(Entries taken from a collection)
----------------------------------------
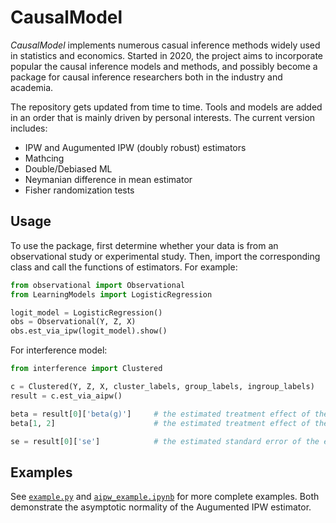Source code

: # CausalModel

*CausalModel* implements numerous casual inference methods widely used in statistics and economics.
Started in 2020, the project aims to incorporate popular the causal inference models and methods, and possibly become a package for causal inference researchers both in the industry and academia.

The repository gets updated from time to time.
Tools and models are added in an order that is mainly driven by personal interests.
The current version includes:

* IPW and Augumented IPW (doubly robust) estimators
* Mathcing
* Double/Debiased ML
* Neymanian difference in mean estimator
* Fisher randomization tests

## Usage

To use the package, first determine whether your data is from an observational study or experimental study.
Then, import the corresponding class and call the functions of estimators.
For example:

```python
from observational import Observational
from LearningModels import LogisticRegression

logit_model = LogisticRegression()
obs = Observational(Y, Z, X)
obs.est_via_ipw(logit_model).show()
```

For interference model:

```python
from interference import Clustered

c = Clustered(Y, Z, X, cluster_labels, group_labels, ingroup_labels)
result = c.est_via_aipw()

beta = result[0]['beta(g)']     # the estimated treatment effect of the first group
beta[1, 2]                      # the estimated treatment effect of the first group when there are 1 treated neighbour in the first group and 2 treated neighbours in the second group

se = result[0]['se']            # the estimated standard error of the estimated treatment effect of the first group
``` 

## Examples

See [`example.py`](example.py) and [`aipw_example.ipynb`](aipw_example.ipynb) for more complete examples.
Both demonstrate the asymptotic normality of the Augumented IPW estimator.
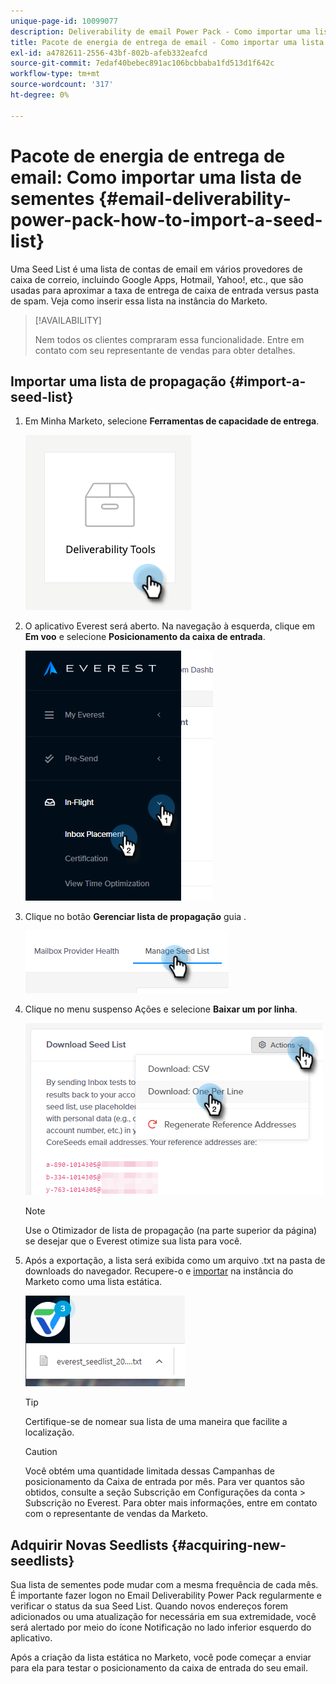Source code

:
 ```yaml
---
unique-page-id: 10099077
description: Deliverability de email Power Pack - Como importar uma lista de propagação - Documentos do Marketo - Documentação do produto
title: Pacote de energia de entrega de email - Como importar uma lista de propagação
exl-id: a4782611-2556-43bf-802b-afeb332eafcd
source-git-commit: 7edaf40bebec891ac106bcbbaba1fd513d1f642c
workflow-type: tm+mt
source-wordcount: '317'
ht-degree: 0%

---
```


# Pacote de energia de entrega de email: Como importar uma lista de sementes {#email-deliverability-power-pack-how-to-import-a-seed-list}

Uma Seed List é uma lista de contas de email em vários provedores de caixa de correio, incluindo Google Apps, Hotmail, Yahoo!, etc., que são usadas para aproximar a taxa de entrega de caixa de entrada versus pasta de spam. Veja como inserir essa lista na instância do Marketo.

>[!AVAILABILITY]
>
>Nem todos os clientes compraram essa funcionalidade. Entre em contato com seu representante de vendas para obter detalhes.

## Importar uma lista de propagação {#import-a-seed-list}

1. Em Minha Marketo, selecione **Ferramentas de capacidade de entrega**.

   ![](assets/email-deliverability-power-pack-1.png)

1. O aplicativo Everest será aberto. Na navegação à esquerda, clique em **Em voo** e selecione **Posicionamento da caixa de entrada**.

   ![](assets/email-deliverability-power-pack-2.png)

1. Clique no botão **Gerenciar lista de propagação** guia .

   ![](assets/email-deliverability-power-pack-3.png)

1. Clique no menu suspenso Ações e selecione **Baixar um por linha**.

   ![](assets/email-deliverability-power-pack-4.png)

   >[!NOTE]
   >
   >Use o Otimizador de lista de propagação (na parte superior da página) se desejar que o Everest otimize sua lista para você.

1. Após a exportação, a lista será exibida como um arquivo .txt na pasta de downloads do navegador. Recupere-o e [importar](/help/marketo/getting-started/quick-wins/import-a-list-of-people.md) na instância do Marketo como uma lista estática.

   ![](assets/email-deliverability-power-pack-5.png)

   >[!TIP]
   >
   >Certifique-se de nomear sua lista de uma maneira que facilite a localização.

   >[!CAUTION]
   >
   >Você obtém uma quantidade limitada dessas Campanhas de posicionamento da Caixa de entrada por mês. Para ver quantos são obtidos, consulte a seção Subscrição em Configurações da conta > Subscrição no Everest. Para obter mais informações, entre em contato com o representante de vendas da Marketo.

## Adquirir Novas Seedlists {#acquiring-new-seedlists}

Sua lista de sementes pode mudar com a mesma frequência de cada mês. É importante fazer logon no Email Deliverability Power Pack regularmente e verificar o status da sua Seed List. Quando novos endereços forem adicionados ou uma atualização for necessária em sua extremidade, você será alertado por meio do ícone Notificação no lado inferior esquerdo do aplicativo.

Após a criação da lista estática no Marketo, você pode começar a enviar para ela para testar o posicionamento da caixa de entrada do seu email.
----------------------------------------
*Your assignment*
Check each line of these records for the string "inference" and state only how many lines have it.

*Task result*
2